◆ TO DO ◆
Take every line from the records below that includes the word "sind".

◆ INFORMATION PROVIDED ◆
========================================================================

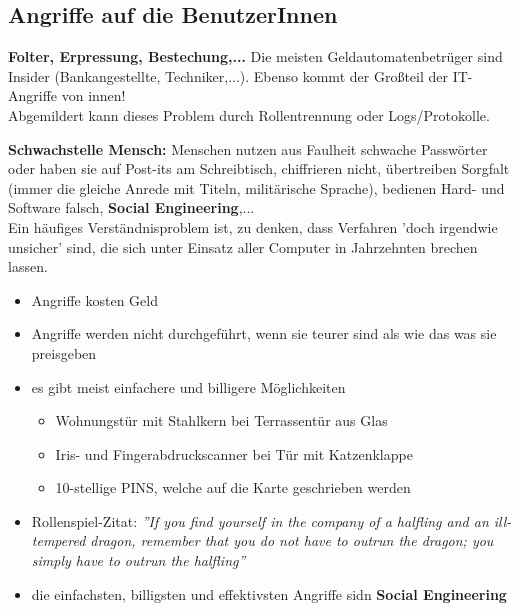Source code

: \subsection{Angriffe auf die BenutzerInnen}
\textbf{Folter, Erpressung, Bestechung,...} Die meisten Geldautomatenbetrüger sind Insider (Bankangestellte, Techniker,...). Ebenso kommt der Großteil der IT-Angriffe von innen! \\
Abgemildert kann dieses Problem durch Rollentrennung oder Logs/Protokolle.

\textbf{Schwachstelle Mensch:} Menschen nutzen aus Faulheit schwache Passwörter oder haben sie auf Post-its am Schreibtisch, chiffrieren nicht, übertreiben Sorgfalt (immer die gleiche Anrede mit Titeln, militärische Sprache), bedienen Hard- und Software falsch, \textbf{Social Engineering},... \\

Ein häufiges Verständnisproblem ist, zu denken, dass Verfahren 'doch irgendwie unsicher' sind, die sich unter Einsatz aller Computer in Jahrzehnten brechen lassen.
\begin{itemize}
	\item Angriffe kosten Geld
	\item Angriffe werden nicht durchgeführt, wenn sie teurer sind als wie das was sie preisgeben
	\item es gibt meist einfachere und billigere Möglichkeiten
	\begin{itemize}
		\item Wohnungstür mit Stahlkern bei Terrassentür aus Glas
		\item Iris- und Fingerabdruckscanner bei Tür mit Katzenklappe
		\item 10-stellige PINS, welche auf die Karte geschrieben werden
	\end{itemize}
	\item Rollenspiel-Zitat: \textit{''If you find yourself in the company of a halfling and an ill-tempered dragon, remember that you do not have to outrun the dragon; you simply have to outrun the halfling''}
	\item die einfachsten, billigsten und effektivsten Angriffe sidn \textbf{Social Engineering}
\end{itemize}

========================================================================

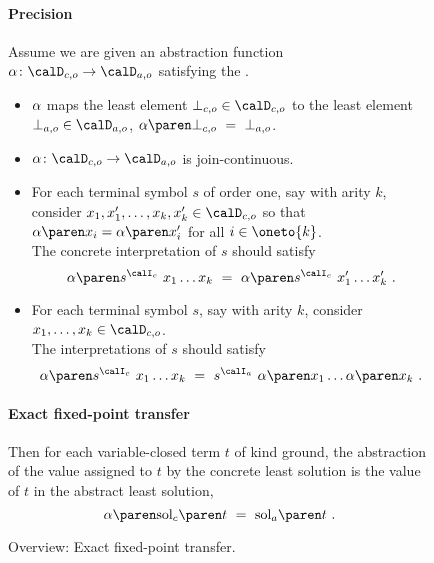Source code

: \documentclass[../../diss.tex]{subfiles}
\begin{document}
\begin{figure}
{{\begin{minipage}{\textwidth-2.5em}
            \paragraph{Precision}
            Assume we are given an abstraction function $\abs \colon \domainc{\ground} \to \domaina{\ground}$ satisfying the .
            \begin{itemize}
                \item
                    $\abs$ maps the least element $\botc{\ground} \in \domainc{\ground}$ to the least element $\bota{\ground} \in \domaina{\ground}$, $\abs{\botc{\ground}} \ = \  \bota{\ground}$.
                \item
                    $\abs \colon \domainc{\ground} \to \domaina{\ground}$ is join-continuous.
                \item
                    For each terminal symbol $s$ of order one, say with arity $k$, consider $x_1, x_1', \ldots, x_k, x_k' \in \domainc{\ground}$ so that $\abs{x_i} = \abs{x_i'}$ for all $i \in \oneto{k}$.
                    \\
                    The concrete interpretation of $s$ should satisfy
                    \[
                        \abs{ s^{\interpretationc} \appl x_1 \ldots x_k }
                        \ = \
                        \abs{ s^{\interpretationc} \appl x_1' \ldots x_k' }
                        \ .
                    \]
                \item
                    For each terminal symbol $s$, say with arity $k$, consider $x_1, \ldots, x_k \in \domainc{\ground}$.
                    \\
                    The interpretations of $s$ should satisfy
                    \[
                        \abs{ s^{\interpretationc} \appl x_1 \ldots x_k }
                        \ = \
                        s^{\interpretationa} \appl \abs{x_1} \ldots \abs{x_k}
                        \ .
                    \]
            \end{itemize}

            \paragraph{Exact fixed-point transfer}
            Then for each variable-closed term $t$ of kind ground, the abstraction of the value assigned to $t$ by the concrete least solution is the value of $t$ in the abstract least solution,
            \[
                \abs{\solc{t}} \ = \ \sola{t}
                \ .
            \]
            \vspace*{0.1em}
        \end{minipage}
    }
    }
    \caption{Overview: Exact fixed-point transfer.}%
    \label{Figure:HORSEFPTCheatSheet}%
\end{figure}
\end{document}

========================================================================

◆ OUTPUT ◆
\textbf{Folter, Erpressung, Bestechung,...} Die meisten Geldautomatenbetrüger sind Insider (Bankangestellte, Techniker,...). Ebenso kommt der Großteil der IT-Angriffe von innen! \\
Ein häufiges Verständnisproblem ist, zu denken, dass Verfahren 'doch irgendwie unsicher' sind, die sich unter Einsatz aller Computer in Jahrzehnten brechen lassen.
	\item Angriffe werden nicht durchgeführt, wenn sie teurer sind als wie das was sie preisgeben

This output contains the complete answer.